_REQUIREMENT_
Go through the entries below and print, exactly, the lines starting at the one with "- Updated documentation (completion section)" and ending at the one with "- Delete/reset existing servers.", keeping both ends and no others.

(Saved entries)
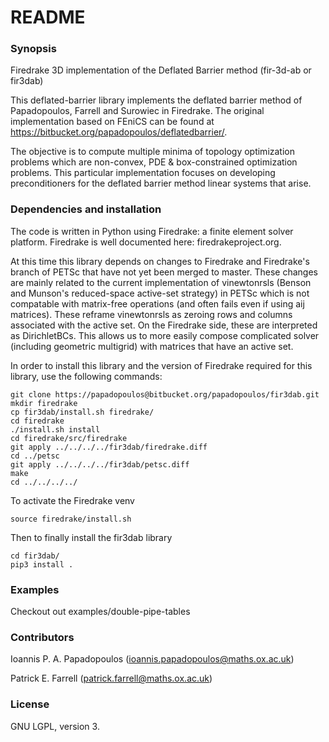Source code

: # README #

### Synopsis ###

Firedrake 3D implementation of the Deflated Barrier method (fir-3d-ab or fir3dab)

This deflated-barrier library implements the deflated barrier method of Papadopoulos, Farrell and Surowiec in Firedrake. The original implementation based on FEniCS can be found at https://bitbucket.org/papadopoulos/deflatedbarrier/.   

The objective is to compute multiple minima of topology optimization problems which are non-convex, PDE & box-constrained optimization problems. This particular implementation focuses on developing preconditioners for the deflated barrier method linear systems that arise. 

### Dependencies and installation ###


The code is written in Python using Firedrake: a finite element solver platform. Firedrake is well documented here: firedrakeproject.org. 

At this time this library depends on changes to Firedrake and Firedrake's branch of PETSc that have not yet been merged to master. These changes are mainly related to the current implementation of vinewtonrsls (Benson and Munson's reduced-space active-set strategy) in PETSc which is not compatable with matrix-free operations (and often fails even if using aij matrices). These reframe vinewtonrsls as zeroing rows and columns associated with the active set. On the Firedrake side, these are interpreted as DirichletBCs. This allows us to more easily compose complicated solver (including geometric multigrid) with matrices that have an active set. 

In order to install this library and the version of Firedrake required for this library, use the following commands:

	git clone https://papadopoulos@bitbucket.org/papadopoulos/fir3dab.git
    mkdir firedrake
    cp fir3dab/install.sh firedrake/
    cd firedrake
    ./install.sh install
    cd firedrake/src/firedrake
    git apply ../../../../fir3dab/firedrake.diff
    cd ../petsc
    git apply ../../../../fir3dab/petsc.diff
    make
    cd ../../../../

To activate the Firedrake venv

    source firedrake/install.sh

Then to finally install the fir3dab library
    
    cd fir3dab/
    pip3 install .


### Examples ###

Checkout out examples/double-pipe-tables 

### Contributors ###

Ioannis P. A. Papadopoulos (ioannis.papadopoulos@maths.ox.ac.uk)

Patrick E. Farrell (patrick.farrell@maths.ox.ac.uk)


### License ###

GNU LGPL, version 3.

...

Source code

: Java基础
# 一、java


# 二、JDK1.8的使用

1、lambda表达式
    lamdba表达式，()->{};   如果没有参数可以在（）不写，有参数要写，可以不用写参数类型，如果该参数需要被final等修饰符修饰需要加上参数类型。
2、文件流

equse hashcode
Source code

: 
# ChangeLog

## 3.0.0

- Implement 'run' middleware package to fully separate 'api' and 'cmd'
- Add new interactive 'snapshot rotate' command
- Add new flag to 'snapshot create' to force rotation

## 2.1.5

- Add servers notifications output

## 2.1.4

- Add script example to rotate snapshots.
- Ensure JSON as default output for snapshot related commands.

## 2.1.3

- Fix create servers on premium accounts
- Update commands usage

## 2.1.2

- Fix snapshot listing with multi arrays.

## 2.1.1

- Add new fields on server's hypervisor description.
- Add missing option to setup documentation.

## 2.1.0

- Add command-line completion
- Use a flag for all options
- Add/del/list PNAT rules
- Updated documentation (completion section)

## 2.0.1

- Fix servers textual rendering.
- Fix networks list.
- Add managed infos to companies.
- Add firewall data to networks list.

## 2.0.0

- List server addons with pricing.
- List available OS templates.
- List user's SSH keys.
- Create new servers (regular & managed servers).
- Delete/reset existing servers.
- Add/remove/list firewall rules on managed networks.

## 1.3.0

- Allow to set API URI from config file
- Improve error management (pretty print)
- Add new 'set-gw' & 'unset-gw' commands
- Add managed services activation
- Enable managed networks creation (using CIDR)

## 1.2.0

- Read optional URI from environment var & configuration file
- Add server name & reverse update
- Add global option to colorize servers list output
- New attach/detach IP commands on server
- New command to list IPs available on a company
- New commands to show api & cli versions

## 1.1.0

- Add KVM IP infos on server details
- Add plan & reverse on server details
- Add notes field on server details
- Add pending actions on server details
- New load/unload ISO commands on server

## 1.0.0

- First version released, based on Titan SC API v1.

_SOLUTION TO THIS PROBLEM_
- Updated documentation (completion section)

## 2.0.1

- Fix servers textual rendering.
- Fix networks list.
- Add managed infos to companies.
- Add firewall data to networks list.

## 2.0.0

- List server addons with pricing.
- List available OS templates.
- List user's SSH keys.
- Create new servers (regular & managed servers).
- Delete/reset existing servers.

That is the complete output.